=== Section Start ===
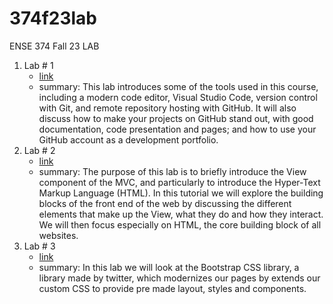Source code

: # 374f23lab
ENSE 374 Fall 23 LAB

1. Lab # 1
    - [link](https://github.com/bilalalissa/374f23lab/tree/main/lab1)
    - summary:
        This lab introduces some of the tools used in this course, including a modern code editor, Visual Studio Code, version control with Git, and remote repository hosting with GitHub. It will also discuss how to make your projects on GitHub stand out, with good documentation, code presentation and pages; and how to use your GitHub account as a development portfolio.
2. Lab # 2
    - [link](https://github.com/bilalalissa/374f23lab/tree/main/lab2)
    - summary:
        The purpose of this lab is to briefly introduce the View component of the MVC, and particularly to introduce the Hyper-Text Markup Language (HTML). In this tutorial we will explore the building blocks of the front end of the web by discussing the different elements that make up the View, what they do and how they interact. We will then focus especially on HTML, the core building block of all websites.
2. Lab # 3
    - [link](https://github.com/bilalalissa/374f23lab/tree/main/lab3)
    - summary:
        In this lab we will look at the Bootstrap CSS library, a library made by twitter, which modernizes our pages by extends our custom CSS to provide pre made layout, styles and components.
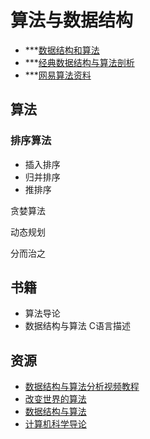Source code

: # 算法与数据结构

- ***[数据结构和算法](http://study.163.com/course/courseMain.htm?courseId=468002)
- ***[经典数据结构与算法剖析](http://study.163.com/course/courseMain.htm?courseId=555010#/courseDetail)
- ***[网易算法资料](http://v.163.com/special/opencourse/algorithms.html)

## 算法

### 排序算法

- 插入排序
- 归并排序
- 推排序

贪婪算法

动态规划

分而治之

## 书籍

- 算法导论
- 数据结构与算法 C语言描述

## 资源

- [数据结构与算法分析视频教程](http://i.youku.com/u/UOTY0OTQzNDA=/playlists)
- [改变世界的算法](http://mobile.51cto.com/news-456074.htm)
- [数据结构与算法](http://edu.csdn.net/course/detail/1344)
- [计算机科学导论](http://open.163.com/special/lectureroncomputerscience/)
=== Section End ===
Make an exact copy of the records above, one that has none of the pictures.

Source code

: # 374f23lab
ENSE 374 Fall 23 LAB

1. Lab # 1
    - [link](https://github.com/bilalalissa/374f23lab/tree/main/lab1)
    - summary:
        This lab introduces some of the tools used in this course, including a modern code editor, Visual Studio Code, version control with Git, and remote repository hosting with GitHub. It will also discuss how to make your projects on GitHub stand out, with good documentation, code presentation and pages; and how to use your GitHub account as a development portfolio.
2. Lab # 2
    - [link](https://github.com/bilalalissa/374f23lab/tree/main/lab2)
    - summary:
        The purpose of this lab is to briefly introduce the View component of the MVC, and particularly to introduce the Hyper-Text Markup Language (HTML). In this tutorial we will explore the building blocks of the front end of the web by discussing the different elements that make up the View, what they do and how they interact. We will then focus especially on HTML, the core building block of all websites.
2. Lab # 3
    - [link](https://github.com/bilalalissa/374f23lab/tree/main/lab3)
    - summary:
        In this lab we will look at the Bootstrap CSS library, a library made by twitter, which modernizes our pages by extends our custom CSS to provide pre made layout, styles and components.
Source code

: # 算法与数据结构

- ***[数据结构和算法](http://study.163.com/course/courseMain.htm?courseId=468002)
- ***[经典数据结构与算法剖析](http://study.163.com/course/courseMain.htm?courseId=555010#/courseDetail)
- ***[网易算法资料](http://v.163.com/special/opencourse/algorithms.html)

## 算法

### 排序算法

- 插入排序
- 归并排序
- 推排序

贪婪算法

动态规划

分而治之

## 书籍

- 算法导论
- 数据结构与算法 C语言描述

## 资源

- [数据结构与算法分析视频教程](http://i.youku.com/u/UOTY0OTQzNDA=/playlists)
- [改变世界的算法](http://mobile.51cto.com/news-456074.htm)
- [数据结构与算法](http://edu.csdn.net/course/detail/1344)
- [计算机科学导论](http://open.163.com/special/lectureroncomputerscience/)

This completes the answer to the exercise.